Problem description:
The records below should be copied in full, exactly as shown.

━━━━━━━━━━━━━━━━━━━━

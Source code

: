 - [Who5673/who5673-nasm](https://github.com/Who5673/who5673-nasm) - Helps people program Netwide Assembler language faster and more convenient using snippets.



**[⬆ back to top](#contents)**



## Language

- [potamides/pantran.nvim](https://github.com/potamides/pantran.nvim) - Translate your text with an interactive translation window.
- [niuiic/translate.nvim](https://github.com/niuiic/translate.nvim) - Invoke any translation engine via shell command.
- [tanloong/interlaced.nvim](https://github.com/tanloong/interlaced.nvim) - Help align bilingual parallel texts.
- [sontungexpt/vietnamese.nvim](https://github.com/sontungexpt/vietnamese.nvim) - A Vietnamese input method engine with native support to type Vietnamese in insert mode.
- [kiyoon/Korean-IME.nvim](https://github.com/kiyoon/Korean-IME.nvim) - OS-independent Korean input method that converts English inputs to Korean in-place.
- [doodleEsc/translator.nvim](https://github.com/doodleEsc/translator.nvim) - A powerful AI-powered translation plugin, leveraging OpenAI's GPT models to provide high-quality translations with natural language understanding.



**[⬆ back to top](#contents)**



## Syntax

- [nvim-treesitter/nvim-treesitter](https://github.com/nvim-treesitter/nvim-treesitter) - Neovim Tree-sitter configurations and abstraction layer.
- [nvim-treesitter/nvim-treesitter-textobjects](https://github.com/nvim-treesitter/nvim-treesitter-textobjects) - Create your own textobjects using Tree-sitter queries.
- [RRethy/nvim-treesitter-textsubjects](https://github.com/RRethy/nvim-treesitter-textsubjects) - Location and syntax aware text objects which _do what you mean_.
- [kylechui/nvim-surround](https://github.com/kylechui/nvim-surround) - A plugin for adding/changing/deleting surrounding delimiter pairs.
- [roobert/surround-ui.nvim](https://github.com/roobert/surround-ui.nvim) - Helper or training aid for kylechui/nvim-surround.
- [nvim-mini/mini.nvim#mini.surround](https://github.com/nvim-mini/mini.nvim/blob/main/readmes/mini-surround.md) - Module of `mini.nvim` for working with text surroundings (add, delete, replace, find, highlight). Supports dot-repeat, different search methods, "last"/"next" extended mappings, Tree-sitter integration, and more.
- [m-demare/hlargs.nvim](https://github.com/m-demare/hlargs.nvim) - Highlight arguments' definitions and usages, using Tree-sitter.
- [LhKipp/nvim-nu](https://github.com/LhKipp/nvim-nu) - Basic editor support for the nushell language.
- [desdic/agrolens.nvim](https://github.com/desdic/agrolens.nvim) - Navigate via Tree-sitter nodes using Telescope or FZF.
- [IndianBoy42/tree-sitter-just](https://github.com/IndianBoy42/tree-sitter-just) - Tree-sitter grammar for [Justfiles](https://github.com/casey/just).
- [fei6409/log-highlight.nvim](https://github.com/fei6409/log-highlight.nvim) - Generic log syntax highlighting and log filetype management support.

━━━━━━━━━━━━━━━━━━━━

Solution:
Source code

: - [Who5673/who5673-nasm](https://github.com/Who5673/who5673-nasm) - Helps people program Netwide Assembler language faster and more convenient using snippets.



**[⬆ back to top](#contents)**



## Language

- [potamides/pantran.nvim](https://github.com/potamides/pantran.nvim) - Translate your text with an interactive translation window.
- [niuiic/translate.nvim](https://github.com/niuiic/translate.nvim) - Invoke any translation engine via shell command.
- [tanloong/interlaced.nvim](https://github.com/tanloong/interlaced.nvim) - Help align bilingual parallel texts.
- [sontungexpt/vietnamese.nvim](https://github.com/sontungexpt/vietnamese.nvim) - A Vietnamese input method engine with native support to type Vietnamese in insert mode.
- [kiyoon/Korean-IME.nvim](https://github.com/kiyoon/Korean-IME.nvim) - OS-independent Korean input method that converts English inputs to Korean in-place.
- [doodleEsc/translator.nvim](https://github.com/doodleEsc/translator.nvim) - A powerful AI-powered translation plugin, leveraging OpenAI's GPT models to provide high-quality translations with natural language understanding.



**[⬆ back to top](#contents)**



## Syntax

- [nvim-treesitter/nvim-treesitter](https://github.com/nvim-treesitter/nvim-treesitter) - Neovim Tree-sitter configurations and abstraction layer.
- [nvim-treesitter/nvim-treesitter-textobjects](https://github.com/nvim-treesitter/nvim-treesitter-textobjects) - Create your own textobjects using Tree-sitter queries.
- [RRethy/nvim-treesitter-textsubjects](https://github.com/RRethy/nvim-treesitter-textsubjects) - Location and syntax aware text objects which _do what you mean_.
- [kylechui/nvim-surround](https://github.com/kylechui/nvim-surround) - A plugin for adding/changing/deleting surrounding delimiter pairs.
- [roobert/surround-ui.nvim](https://github.com/roobert/surround-ui.nvim) - Helper or training aid for kylechui/nvim-surround.
- [nvim-mini/mini.nvim#mini.surround](https://github.com/nvim-mini/mini.nvim/blob/main/readmes/mini-surround.md) - Module of `mini.nvim` for working with text surroundings (add, delete, replace, find, highlight). Supports dot-repeat, different search methods, "last"/"next" extended mappings, Tree-sitter integration, and more.
- [m-demare/hlargs.nvim](https://github.com/m-demare/hlargs.nvim) - Highlight arguments' definitions and usages, using Tree-sitter.
- [LhKipp/nvim-nu](https://github.com/LhKipp/nvim-nu) - Basic editor support for the nushell language.
- [desdic/agrolens.nvim](https://github.com/desdic/agrolens.nvim) - Navigate via Tree-sitter nodes using Telescope or FZF.
- [IndianBoy42/tree-sitter-just](https://github.com/IndianBoy42/tree-sitter-just) - Tree-sitter grammar for [Justfiles](https://github.com/casey/just).
- [fei6409/log-highlight.nvim](https://github.com/fei6409/log-highlight.nvim) - Generic log syntax highlighting and log filetype management support.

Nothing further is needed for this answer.